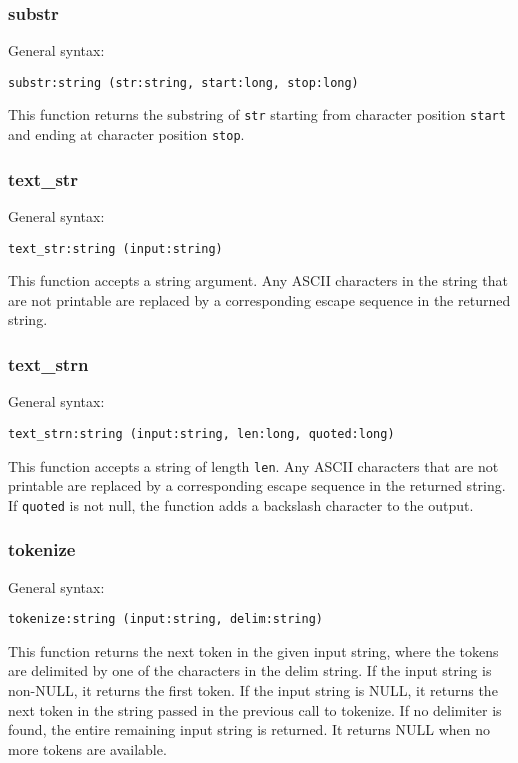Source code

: \documentclass[twoside,english]{article}
\newenvironment{vindent}
{\begin{list}{}{\setlength{\listparindent}{6pt}}
\item[]}
{\end{list}}
\begin{document}
\subsubsection{substr}
General syntax:

\begin{vindent}
\begin{verbatim}
substr:string (str:string, start:long, stop:long)
\end{verbatim}
\end{vindent}
This function returns the substring of \texttt{str} starting from character
position \texttt{start} and ending at character position \texttt{stop}.


\subsubsection{text\_str}
General syntax:

\begin{vindent}
\begin{verbatim}
text_str:string (input:string)
\end{verbatim}
\end{vindent}
This function accepts a string argument. Any ASCII characters in the string
that are not printable are replaced by a corresponding escape sequence in
the returned string.


\subsubsection{text\_strn}
General syntax:

\begin{vindent}
\begin{verbatim}
text_strn:string (input:string, len:long, quoted:long)
\end{verbatim}
\end{vindent}
This function accepts a string of length \texttt{len}. Any ASCII characters
that are not printable are replaced by a corresponding escape sequence in
the returned string. If \texttt{quoted} is not null, the function adds a
backslash character to the output.


\subsubsection{tokenize}

General syntax:

\begin{vindent}
\begin{verbatim}
tokenize:string (input:string, delim:string)
\end{verbatim}
\end{vindent}
This function returns the next token in the given input string, where 
the tokens are delimited by one of the characters in the delim string.
If the input string is non-NULL, it returns the first token. If the input string
is NULL, it returns the next token in the string passed in the previous call
to tokenize. If no delimiter is found, the entire remaining input string
is returned.  It returns NULL when no more tokens are available.
\end{document}
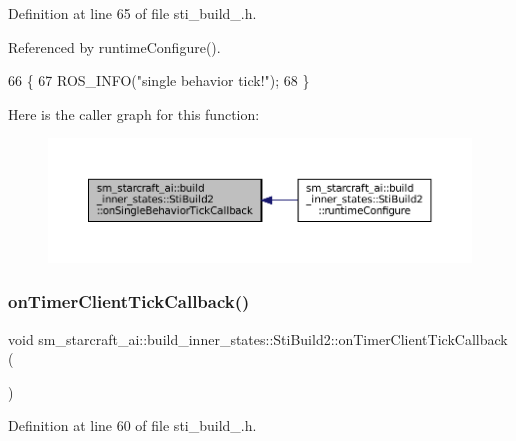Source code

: Definition at line 65 of file sti\+\_\+build\+\_.\+h.



Referenced by runtime\+Configure().


\begin{DoxyCode}
66   \{
67     ROS\_INFO(\textcolor{stringliteral}{"single behavior tick!"});
68   \}
\end{DoxyCode}
Here is the caller graph for this function\+:
\nopagebreak
\begin{figure}[H]
\begin{center}
\leavevmode
\includegraphics[width=350pt]{structsm__starcraft__ai_1_1build__inner__states_1_1StiBuild2_abd5fb7f89d975b5c15810cba5df7acb5_icgraph}
\end{center}
\end{figure}
\mbox{\label{structsm__starcraft__ai_1_1build__inner__states_1_1StiBuild2_af8ce2f1ad0fafe8a93d9545e312c7710}} 
\subsubsection{\texorpdfstring{on\+Timer\+Client\+Tick\+Callback()}{onTimerClientTickCallback()}}
{\footnotesize\ttfamily void sm\+\_\+starcraft\+\_\+ai\+::build\+\_\+inner\+\_\+states\+::\+Sti\+Build2\+::on\+Timer\+Client\+Tick\+Callback (\begin{DoxyParamCaption}{ }\end{DoxyParamCaption})\hspace{0.3cm}{\ttfamily [inline]}}



Definition at line 60 of file sti\+\_\+build\+\_.\+h.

★ ★ ★ ★ ★ ★ ★

### Problem requirements
Where a line above contains the word "stop", show that line.

### Solution to this problem
substr:string (str:string, start:long, stop:long)
position \texttt{start} and ending at character position \texttt{stop}.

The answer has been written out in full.